A role in drones and new aviation work
Wendell H. Ford Airport is also part of Perry County’s push into unmanned systems. The county’s USA Drone Port page calls the airport a critical partner because it gives clients opportunities to fly in for testing and facility utilization. That connection puts the airport into a newer kind of aviation economy, one that reaches beyond traditional general aviation and into research, testing, and advanced manufacturing support.
The drone-port plan is ambitious. The county says the project received a $1.5 million 2018 AML Pilot grant for an indoor drone flight-testing facility, and the broader vision includes a National Unmanned Robotic Research and Development Center, a 500-foot runway, and 24-hour drone-testing capabilities. The page also says airport leadership is represented on the drone-port board, including Steve Barker as chairman of the Hazard Airport Board. For Perry County, that means the airport is not just a landing strip. It is part of a larger effort to build an aerospace niche in the coalfields.

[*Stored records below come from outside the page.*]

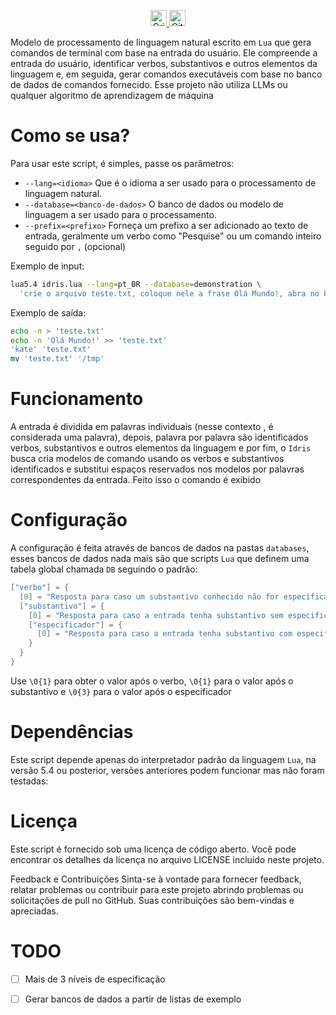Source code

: <p align="center">
  <a href="https://github.com/natanael-b/idris/fork">
    <img height=26 alt="Crie um fork no github" src="https://img.shields.io/badge/Fork--Me-H?style=social&logo=github">
  </a>
  <img  height=26 alt="GitHub Repo stars" src="https://img.shields.io/github/stars/natanael-b/idris?style=social">
</p>

Modelo de processamento de linguagem natural escrito em `Lua` que gera comandos de terminal com base na entrada do usuário. Ele compreende a entrada do usuário, identificar verbos, substantivos e outros elementos da linguagem e, em seguida, gerar comandos executáveis com base no banco de dados de comandos fornecido. Esse projeto não utiliza LLMs ou qualquer algoritmo de aprendizagem de máquina

# Como se usa?

Para usar este script, é simples, passe os parâmetros:

- `--lang=<idioma>` Que é o idioma a ser usado para o processamento de linguagem natural.
- `--database=<banco-de-dados>` O banco de dados ou modelo de linguagem a ser usado para o processamento.
- `--prefix=<prefixo>` Forneça um prefixo a ser adicionado ao texto de entrada, geralmente um verbo como "Pesquise" ou um comando inteiro seguido por `,` (opcional)

Exemplo de input:

```bash
lua5.4 idris.lua --lang=pt_BR --database=demonstration \
  'crie o arquivo teste.txt, coloque nele a frase Olá Mundo!, abra no kate e mova ele para /tmp'
```

Exemplo de saída:

```bash
echo -n > 'teste.txt'
echo -n 'Olá Mundo!' >> 'teste.txt'
'kate' 'teste.txt'
mv 'teste.txt' '/tmp'
```

# Funcionamento

A entrada é dividida em palavras individuais (nesse contexto , é considerada uma palavra), depois, palavra por palavra são identificados verbos, substantivos e outros elementos da linguagem e por fim, o `Idris` busca cria modelos de comando usando os verbos e substantivos identificados e substitui espaços reservados nos modelos por palavras correspondentes da entrada. Feito isso o comando é exibido

# Configuração

A configuração é feita através de bancos de dados na pastas `databases`, esses bancos de dados nada mais são que scripts `Lua` que definem uma tabela global chamada `DB` seguindo o padrão:

```lua
["verbo"] = {
  [0] = "Resposta para caso um substantivo conhecido não for especificado",
  ["substantivo"] = {
    [0] = "Resposta para caso a entrada tenha substantivo sem especificador",
    ["especificador"] = {
      [0] = "Resposta para caso a entrada tenha substantivo com especificador",
    }
  }
}
```

Use `\0{1}` para obter o valor após o verbo, `\0{1}` para o valor após o substantivo e `\0{3}` para o valor após o especificador

# Dependências

Este script depende apenas do interpretador padrão da linguagem `Lua`, na versão 5.4 ou posterior, versões anteriores podem funcionar mas não foram testadas:

# Licença
Este script é fornecido sob uma licença de código aberto. Você pode encontrar os detalhes da licença no arquivo LICENSE incluído neste projeto.

Feedback e Contribuições
Sinta-se à vontade para fornecer feedback, relatar problemas ou contribuir para este projeto abrindo problemas ou solicitações de pull no GitHub. Suas contribuições são bem-vindas e apreciadas.

# TODO

- [ ] Mais de 3 níveis de especificação
- [ ] Gerar bancos de dados a partir de listas de exemplo


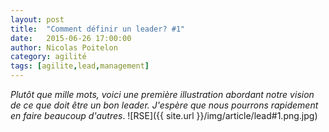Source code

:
 ```yaml
---
layout: post
title:  "Comment définir un leader? #1"
date:   2015-06-26 17:00:00
author: Nicolas Poitelon
category: agilité
tags: [agilite,lead,management]
---
```


<i>Plutôt que mille mots, voici une première illustration abordant notre vision de ce que doit être un bon leader.</i>
<i> J'espère que nous pourrons rapidement en faire beaucoup d'autres</i>.
![RSE]({{ site.url }}/img/article/lead#1.png.jpg)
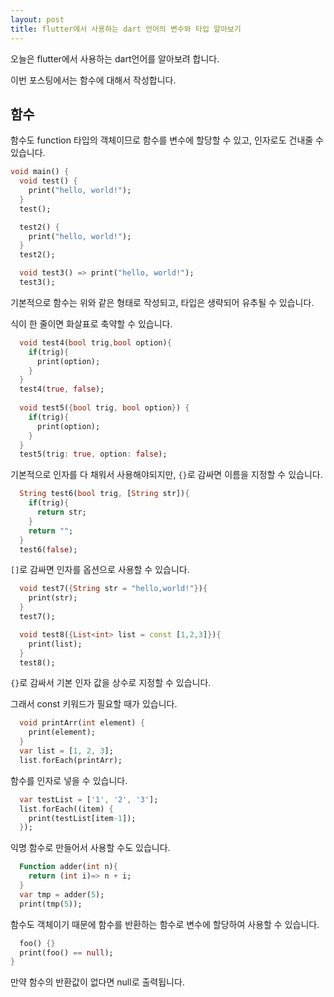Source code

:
 ```yaml
---
layout: post
title: flutter에서 사용하는 dart 언어의 변수와 타입 알아보기
---
```


오늘은 flutter에서 사용하는 dart언어를 알아보려 합니다.

이번 포스팅에서는 함수에 대해서 작성합니다.

## 함수

함수도 function 타입의 객체이므로 함수를 변수에 할당할 수 있고, 인자로도 건내줄 수 있습니다.

```dart
void main() {
  void test() {
    print("hello, world!");
  }
  test();

  test2() {
    print("hello, world!");
  }
  test2();

  void test3() => print("hello, world!");
  test3();
```

기본적으로 함수는 위와 같은 형태로 작성되고, 타입은 생략되어 유추될 수 있습니다.

식이 한 줄이면 화살표로 축약할 수 있습니다.

```dart
  void test4(bool trig,bool option){
    if(trig){
      print(option);
    }
  }
  test4(true, false);
  
  void test5({bool trig, bool option}) {
    if(trig){
      print(option);
    }
  }
  test5(trig: true, option: false);
```

기본적으로 인자를 다 채워서 사용해야되지만, ```{}```로 감싸면 이름을 지정할 수 있습니다.

```dart
  String test6(bool trig, [String str]){
    if(trig){
      return str;
    }
    return "";
  }
  test6(false);
```

```[]```로 감싸면 인자를 옵션으로 사용할 수 있습니다.

```dart
  void test7({String str = "hello,world!"}){
    print(str);
  }
  test7();

  void test8({List<int> list = const [1,2,3]}){
    print(list);
  }
  test8();
```

```{}```로 감싸서 기본 인자 값을 상수로 지정할 수 있습니다.

그래서 const 키워드가 필요할 때가 있습니다.

```dart  
  void printArr(int element) {
    print(element);
  }
  var list = [1, 2, 3];
  list.forEach(printArr);
```

함수를 인자로 넣을 수 있습니다.

```dart
  var testList = ['1', '2', '3'];
  list.forEach((item) {
    print(testList[item-1]);
  });
```

익명 함수로 만들어서 사용할 수도 있습니다.

```dart
  Function adder(int n){
    return (int i)=> n + i;
  }
  var tmp = adder(5);
  print(tmp(5));
```

함수도 객체이기 때문에 함수를 반환하는 함수로 변수에 할당하여 사용할 수 있습니다.

```dart
  foo() {}
  print(foo() == null);
}
```

만약 함수의 반환값이 없다면 null로 출력됩니다.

The policy and funding behind the airport
Local governance has also shaped the airport’s path. Perry County ordinances show the Hazard Perry County Airport Board was re-constituted in 1992, giving the field a formal management structure that has lasted for decades. That kind of institutional continuity matters in a rural county airport, where runway maintenance, lighting, fuel service, and access-road planning all depend on steady oversight.
The latest federal money points in the same direction. On June 4, 2026, Rep. Harold "Hal" Rogers announced $20 million for the Hazard Airport Runway Project, describing it as an effort to extend the runway at Wendell H. Ford Airport and improve safety while creating commercial and industrial opportunities. That funding push fits the airport’s existing role as a transportation asset, a logistics point, and a site with room to grow.
The airport’s name also carries a wider Kentucky aviation legacy. The Wendell H. Ford Aviation Investment and Reform Act for the 21st Century was signed into law on April 5, 2000, linking the Perry County field to a national aviation figure whose influence reached far beyond the county line. In Perry County, though, the airport’s value is local and immediate: it is the place that keeps the county connected when the road network, the weather, or the distance to larger airports makes ordinary travel harder.
This article was produced by Prism’s automated news system from verified source data, official records, and press releases, then run through automated quality and moderation checks before publishing. The system is built and supervised by the people who set the standards it runs under. Read our full AI policy.